Instagram Was Hacked, Were You One Of The 6,000,000 Accounts Who Had Personal Info Stolen?
Last week you may have seen that the Instagram of Selena Gomez was hacked and the account posted several nudes of Justin Bieber. You may have thought that the hackers only targeted Gomez because she is literally the most popular person on Instagram with an astounding 126 million followers and your shitty Instagram is safe because you have 19 followers and you only post photos of every new craft beer that you try. You would be mistaken. The cyber attack was first thought to only affect approximately 500 celebrities including Beyoncé, Rihanna, Taylor Swift, Leonardo DiCaprio, Floyd Mayweather, Ellie Goulding, Harry Styles, David Beckham, Emma Watson, Emilia Clarke, Channing Tatum, and Zac Efron, but the scope of the hack is much greater and is said to have as many as 6,000,000 victims.

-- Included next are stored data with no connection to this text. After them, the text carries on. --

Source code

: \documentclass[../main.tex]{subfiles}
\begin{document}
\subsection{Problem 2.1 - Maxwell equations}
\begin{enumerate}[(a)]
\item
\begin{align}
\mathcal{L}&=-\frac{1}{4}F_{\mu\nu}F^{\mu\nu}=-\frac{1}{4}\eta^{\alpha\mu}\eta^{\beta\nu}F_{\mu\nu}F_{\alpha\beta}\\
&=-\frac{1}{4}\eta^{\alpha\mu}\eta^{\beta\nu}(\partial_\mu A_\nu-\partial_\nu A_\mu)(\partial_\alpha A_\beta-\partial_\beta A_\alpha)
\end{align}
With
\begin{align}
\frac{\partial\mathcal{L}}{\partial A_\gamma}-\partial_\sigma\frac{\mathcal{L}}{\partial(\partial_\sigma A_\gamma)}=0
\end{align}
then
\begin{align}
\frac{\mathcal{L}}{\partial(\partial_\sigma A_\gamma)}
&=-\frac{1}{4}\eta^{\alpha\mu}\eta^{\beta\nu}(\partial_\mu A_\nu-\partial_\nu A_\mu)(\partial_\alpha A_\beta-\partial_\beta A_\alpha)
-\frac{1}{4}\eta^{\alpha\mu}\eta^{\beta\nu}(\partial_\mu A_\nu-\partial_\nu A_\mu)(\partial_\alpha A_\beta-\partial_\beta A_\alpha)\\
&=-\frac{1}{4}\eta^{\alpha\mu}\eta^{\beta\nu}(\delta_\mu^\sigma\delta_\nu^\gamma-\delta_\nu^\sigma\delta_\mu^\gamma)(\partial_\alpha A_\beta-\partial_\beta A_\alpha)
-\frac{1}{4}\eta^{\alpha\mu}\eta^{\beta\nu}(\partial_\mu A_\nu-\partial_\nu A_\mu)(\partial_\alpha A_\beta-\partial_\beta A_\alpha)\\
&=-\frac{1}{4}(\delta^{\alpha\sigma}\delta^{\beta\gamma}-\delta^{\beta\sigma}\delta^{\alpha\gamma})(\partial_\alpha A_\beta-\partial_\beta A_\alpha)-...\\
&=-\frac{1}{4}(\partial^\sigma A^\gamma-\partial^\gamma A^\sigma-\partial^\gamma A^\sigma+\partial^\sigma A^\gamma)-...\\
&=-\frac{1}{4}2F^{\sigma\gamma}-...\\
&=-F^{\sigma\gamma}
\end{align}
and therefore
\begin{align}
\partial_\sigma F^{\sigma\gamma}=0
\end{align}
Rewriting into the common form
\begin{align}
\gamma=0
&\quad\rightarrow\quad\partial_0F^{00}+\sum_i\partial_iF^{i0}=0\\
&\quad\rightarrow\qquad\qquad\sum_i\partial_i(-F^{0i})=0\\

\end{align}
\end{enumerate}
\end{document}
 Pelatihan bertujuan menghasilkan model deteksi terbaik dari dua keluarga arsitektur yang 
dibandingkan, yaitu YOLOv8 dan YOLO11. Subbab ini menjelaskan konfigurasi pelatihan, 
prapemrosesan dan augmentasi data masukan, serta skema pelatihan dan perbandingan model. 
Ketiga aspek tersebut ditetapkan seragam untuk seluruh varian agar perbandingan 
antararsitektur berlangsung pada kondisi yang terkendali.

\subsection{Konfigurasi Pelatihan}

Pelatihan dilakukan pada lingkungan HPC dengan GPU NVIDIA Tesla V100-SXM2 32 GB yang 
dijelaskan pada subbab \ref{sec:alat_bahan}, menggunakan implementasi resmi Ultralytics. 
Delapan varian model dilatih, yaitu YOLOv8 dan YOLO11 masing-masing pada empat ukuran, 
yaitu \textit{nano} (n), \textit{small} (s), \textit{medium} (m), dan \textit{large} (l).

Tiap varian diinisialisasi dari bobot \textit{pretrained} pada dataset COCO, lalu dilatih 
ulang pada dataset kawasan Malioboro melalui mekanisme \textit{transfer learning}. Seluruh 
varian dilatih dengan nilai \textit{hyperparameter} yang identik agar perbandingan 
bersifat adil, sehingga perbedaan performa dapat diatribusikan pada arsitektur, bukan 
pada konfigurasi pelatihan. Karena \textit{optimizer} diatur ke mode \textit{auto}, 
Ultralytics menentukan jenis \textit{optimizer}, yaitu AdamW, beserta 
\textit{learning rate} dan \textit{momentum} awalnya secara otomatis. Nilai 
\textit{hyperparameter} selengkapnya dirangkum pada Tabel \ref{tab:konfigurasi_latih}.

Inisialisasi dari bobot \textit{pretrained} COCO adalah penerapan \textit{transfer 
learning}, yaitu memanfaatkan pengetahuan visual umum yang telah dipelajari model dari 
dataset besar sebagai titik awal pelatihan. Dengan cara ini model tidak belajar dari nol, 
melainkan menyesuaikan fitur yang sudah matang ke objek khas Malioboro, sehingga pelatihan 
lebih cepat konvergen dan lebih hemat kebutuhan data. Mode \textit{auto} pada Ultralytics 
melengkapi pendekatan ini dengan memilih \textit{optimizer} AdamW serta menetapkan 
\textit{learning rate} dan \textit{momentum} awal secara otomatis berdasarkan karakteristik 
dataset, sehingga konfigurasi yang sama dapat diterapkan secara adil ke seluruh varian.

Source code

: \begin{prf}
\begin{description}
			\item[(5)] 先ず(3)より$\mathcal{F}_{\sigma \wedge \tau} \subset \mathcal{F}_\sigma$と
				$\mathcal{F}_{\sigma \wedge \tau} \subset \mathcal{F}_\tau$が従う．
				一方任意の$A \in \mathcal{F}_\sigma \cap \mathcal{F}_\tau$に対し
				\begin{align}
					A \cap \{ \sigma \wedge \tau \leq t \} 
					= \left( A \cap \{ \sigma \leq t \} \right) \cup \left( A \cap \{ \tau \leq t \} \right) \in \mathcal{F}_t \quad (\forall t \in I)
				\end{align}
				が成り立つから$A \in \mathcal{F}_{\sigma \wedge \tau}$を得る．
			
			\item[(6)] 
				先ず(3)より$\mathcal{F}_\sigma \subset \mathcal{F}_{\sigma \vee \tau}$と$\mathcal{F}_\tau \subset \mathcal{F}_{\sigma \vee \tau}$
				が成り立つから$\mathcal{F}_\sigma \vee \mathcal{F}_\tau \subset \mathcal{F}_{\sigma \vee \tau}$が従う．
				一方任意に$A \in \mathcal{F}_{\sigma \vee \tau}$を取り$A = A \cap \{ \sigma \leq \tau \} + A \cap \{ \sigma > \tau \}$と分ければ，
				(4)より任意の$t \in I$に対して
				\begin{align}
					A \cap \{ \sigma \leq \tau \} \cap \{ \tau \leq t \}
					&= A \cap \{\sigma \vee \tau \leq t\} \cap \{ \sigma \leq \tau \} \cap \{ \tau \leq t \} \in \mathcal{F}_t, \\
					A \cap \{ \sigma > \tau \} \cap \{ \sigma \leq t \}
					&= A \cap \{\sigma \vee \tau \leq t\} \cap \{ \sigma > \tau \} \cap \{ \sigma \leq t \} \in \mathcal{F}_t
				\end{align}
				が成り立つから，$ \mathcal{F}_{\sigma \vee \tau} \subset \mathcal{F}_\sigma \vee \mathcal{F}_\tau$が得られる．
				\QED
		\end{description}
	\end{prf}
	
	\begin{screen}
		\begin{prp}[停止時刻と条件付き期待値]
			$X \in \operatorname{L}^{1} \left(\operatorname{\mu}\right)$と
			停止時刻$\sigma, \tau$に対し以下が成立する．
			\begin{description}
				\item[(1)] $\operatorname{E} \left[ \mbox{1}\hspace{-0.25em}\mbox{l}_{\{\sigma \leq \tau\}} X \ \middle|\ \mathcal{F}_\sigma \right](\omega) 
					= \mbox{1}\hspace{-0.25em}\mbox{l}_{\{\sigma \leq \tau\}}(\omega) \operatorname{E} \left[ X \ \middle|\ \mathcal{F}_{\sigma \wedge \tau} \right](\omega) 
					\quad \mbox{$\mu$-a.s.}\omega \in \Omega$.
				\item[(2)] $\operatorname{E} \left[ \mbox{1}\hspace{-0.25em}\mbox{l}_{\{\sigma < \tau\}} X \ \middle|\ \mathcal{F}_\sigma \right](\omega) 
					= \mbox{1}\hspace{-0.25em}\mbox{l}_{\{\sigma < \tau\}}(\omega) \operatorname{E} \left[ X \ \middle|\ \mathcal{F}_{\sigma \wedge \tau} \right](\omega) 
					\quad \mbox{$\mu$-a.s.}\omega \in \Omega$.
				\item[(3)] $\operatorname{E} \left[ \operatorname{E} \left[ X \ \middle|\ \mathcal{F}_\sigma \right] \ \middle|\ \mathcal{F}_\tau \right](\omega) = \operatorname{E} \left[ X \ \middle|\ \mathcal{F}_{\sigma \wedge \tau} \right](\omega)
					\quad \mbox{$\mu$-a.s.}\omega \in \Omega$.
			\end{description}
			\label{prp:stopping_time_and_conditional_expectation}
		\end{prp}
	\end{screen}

The hackers stole personal info from verified and unverified Instagram accounts and released the data on the site Doxagram, which has since been shut down. The hackers snagged email addresses and contact information for millions of accounts and were selling the stolen information. The hackers sold searches for victims’ contact information for $10 per search. Included on the search were the 500 most-followed accounts on Instagram and hackers boasted that they had information on file for six million users. Instagram said they unsure on how many of the more than 700 million active accounts were breached, but it was a “low percentage of Instagram accounts.” The social media giant added that users’ passwords were not exposed in the cyber attack. Even with Doxagram shut down, the contact information is still available on the dark net.
Instagram’s chief technical officer Mike Krieger released a statement that said the company “quickly fixed the bug, and have been working with law enforcement on the matter.” He added that users should “be vigilant about the security of their account and exercise caution if they encounter any suspicious activity such as unrecognized incoming calls, texts and emails.” Krieger concluded the statement by saying, “The safety and security of our community are important to us, and we are very sorry this happened.”